Investing in the energy sector can be challenging these days when investors are not sure of how different forms of energy may shape up in the future. With no single industry in the energy sector appearing to be the sure bet, should investors continue to invest in traditional oil, gas and coal, while having to worry about potential negative financial impacts from likely reduced fossil fuel consumption in the future? Or should investors venture into the development of alternative energy of solar, winds and the like, but without knowing whether any of the renewable energy sources can really take hold someday? It can get even more puzzling when factoring in uncertain public policies on the issues of carbon burning, greenhouse emissions and climate change.
Instead of dwelling on the biggest energy question of the time - what the energy future will look like - to which no one seems to have a convincing answer, investors are better off to act on what they know is currently in play during this likely prolonged energy transformation. For the oil industry, there is now the open concern of the so-called unburnable reserves, meaning that some of the known oil reserves, a lot of which have been discovered by big oil companies like Exxon Mobil (XOM) and Chevron (CVX), may have to remain underground in order to maintain a set target of an allowable global temperature increase.
Throughout the history of any mining business, untapped but proven mineral reserves often represent significant economic value for the companies that have found them. But going forward, it's possible that big oil companies may lose some of their previously recorded value on their books if the reserves they have invested in are deemed unburnable and can never be brought online. It's only logical that in response, oil companies may start thinking about bringing down their capital expenditures on future reserve explorations.
That may be just the case for some oil majors. Over the last 5 years, capital expenditures increased only 15% and 11% on average each year for Exxon Mobil and Chevron, respectively, while the same measure remained flat for BP (BP) and Royal Dutch Shell (RDS.A) and even decreased at ConocoPhillips (COP). The numbers indicate, at best, very moderate capital investments by the oil majors, given that intensive capital investments could easily call for doubling the amount of investments year over year.
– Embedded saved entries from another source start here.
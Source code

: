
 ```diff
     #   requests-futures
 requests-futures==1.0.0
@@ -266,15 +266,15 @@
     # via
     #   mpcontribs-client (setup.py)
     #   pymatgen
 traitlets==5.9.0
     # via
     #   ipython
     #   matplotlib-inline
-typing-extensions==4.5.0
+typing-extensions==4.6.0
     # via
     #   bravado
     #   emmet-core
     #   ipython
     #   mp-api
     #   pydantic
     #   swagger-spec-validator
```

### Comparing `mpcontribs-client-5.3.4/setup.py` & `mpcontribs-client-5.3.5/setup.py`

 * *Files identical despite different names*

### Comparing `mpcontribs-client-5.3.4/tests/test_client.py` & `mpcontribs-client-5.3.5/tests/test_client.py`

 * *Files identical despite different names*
The slowdown in capital investments may be especially true for Exxon Mobil, which has seen a steady decline in the outstanding part of its long-term debt, a primary source for financing capital expenditures. With less capital expenditures eating into its available cash and leaving the company a larger cash pile, Exxon Mobil has been able to get more done from paying down debt, repurchasing shares to keep paying out dividends.
Regardless of what the energy future may hold for oil companies, they remain a viable investment during the supposed energy transition for investors looking for generous cash payouts, while keeping their eye on how competing energy sources may play out over time. Recent news of Berkshire Hathaway's (BRK.A) (BRK.B) investing in Exxon Mobil is hardly a surprise. Always preferring guaranteed payments on his investments, Mr. Buffett is said to know what's going on inside Exxon Mobil. But what's no secret to outside investors is the company's increasingly favorable cash situation.
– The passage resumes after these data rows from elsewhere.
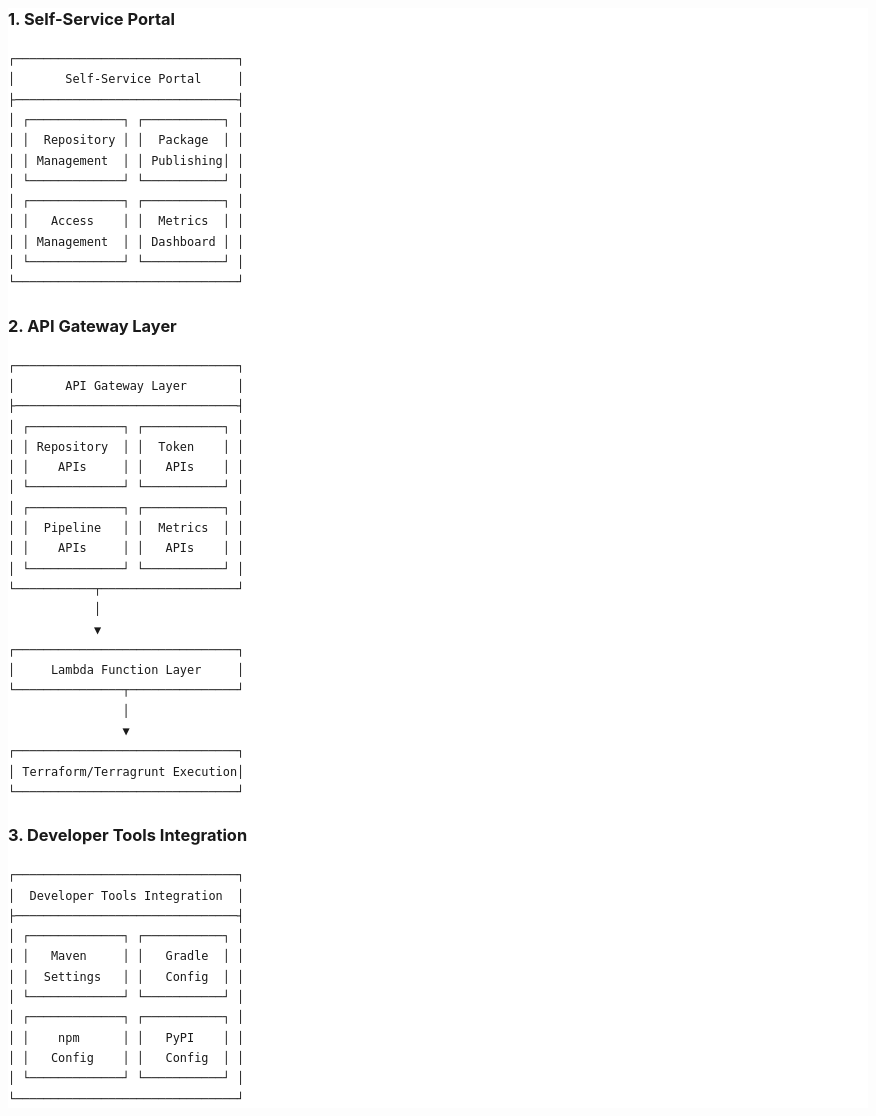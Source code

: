 ### 1. Self-Service Portal

```
┌───────────────────────────────┐
│       Self-Service Portal     │
├───────────────────────────────┤
│ ┌─────────────┐ ┌───────────┐ │
│ │  Repository │ │  Package  │ │
│ │ Management  │ │ Publishing│ │
│ └─────────────┘ └───────────┘ │
│ ┌─────────────┐ ┌───────────┐ │
│ │   Access    │ │  Metrics  │ │
│ │ Management  │ │ Dashboard │ │
│ └─────────────┘ └───────────┘ │
└───────────────────────────────┘
```

### 2. API Gateway Layer

```
┌───────────────────────────────┐
│       API Gateway Layer       │
├───────────────────────────────┤
│ ┌─────────────┐ ┌───────────┐ │
│ │ Repository  │ │  Token    │ │
│ │    APIs     │ │   APIs    │ │
│ └─────────────┘ └───────────┘ │
│ ┌─────────────┐ ┌───────────┐ │
│ │  Pipeline   │ │  Metrics  │ │
│ │    APIs     │ │   APIs    │ │
│ └─────────────┘ └───────────┘ │
└───────────┬───────────────────┘
            │
            ▼
┌───────────────────────────────┐
│     Lambda Function Layer     │
└───────────────┬───────────────┘
                │
                ▼
┌───────────────────────────────┐
│ Terraform/Terragrunt Execution│
└───────────────────────────────┘
```

### 3. Developer Tools Integration

```
┌───────────────────────────────┐
│  Developer Tools Integration  │
├───────────────────────────────┤
│ ┌─────────────┐ ┌───────────┐ │
│ │   Maven     │ │   Gradle  │ │
│ │  Settings   │ │   Config  │ │
│ └─────────────┘ └───────────┘ │
│ ┌─────────────┐ ┌───────────┐ │
│ │    npm      │ │   PyPI    │ │
│ │   Config    │ │   Config  │ │
│ └─────────────┘ └───────────┘ │
└───────────────────────────────┘
```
Exxon Mobil's current trailing-twelve-month payout ratio is over 30% and its 5-year dividend growth is close to 10%. Elsewhere at Chevron, BP and Royal Dutch Shell, dividend yield ranges from approximately 3% to 5%, not a really high level but something rarely seen for a lot of companies in today's market environment whereby over-the-top valuation and next-to-nothing payouts are more of the norm.
Generally considered to have entered into the mature phase of its operations, the oil industry is now a well-oiled cash generating machine. The amount of revenue from big oil companies can be multiple times the value of their deployed total assets and shareholders' equity, something likely unmatchable by many other businesses. It's also one reason why some leading oil companies such as Exxon Mobil and Chevron can achieve return on equity between about 20% and 30% on a rather consistent basis.
At those ROE levels, big oil investors can expect shorter time recouping their investments, which means accumulating profits the rest of the way. And yet stocks of oil majors may have indeed been undervalued just as Mr. Buffett has so claimed. Price-to-sales ratio is about a mere one to one for both Exxon Mobil and Chevron. The market seems to have overlooked the ability of big oil companies to generate sales that are often in the hundreds of billions of dollars.
With no other viable alternatives claiming to be replacing conventional oil and gas in the foreseeable future, established oil companies will still be the ones providing the bulk of energy supplies for transportation and power generation and bringing in continuous cash flows as energy consumption worldwide continues to increase. With more than one hundred years of exploration and drilling experience, oil companies are probably in their best time today to achieve the most cost-effective financial payoffs. Investors can expect to earn considerable cash payouts before the end of the age of oil ever draws near.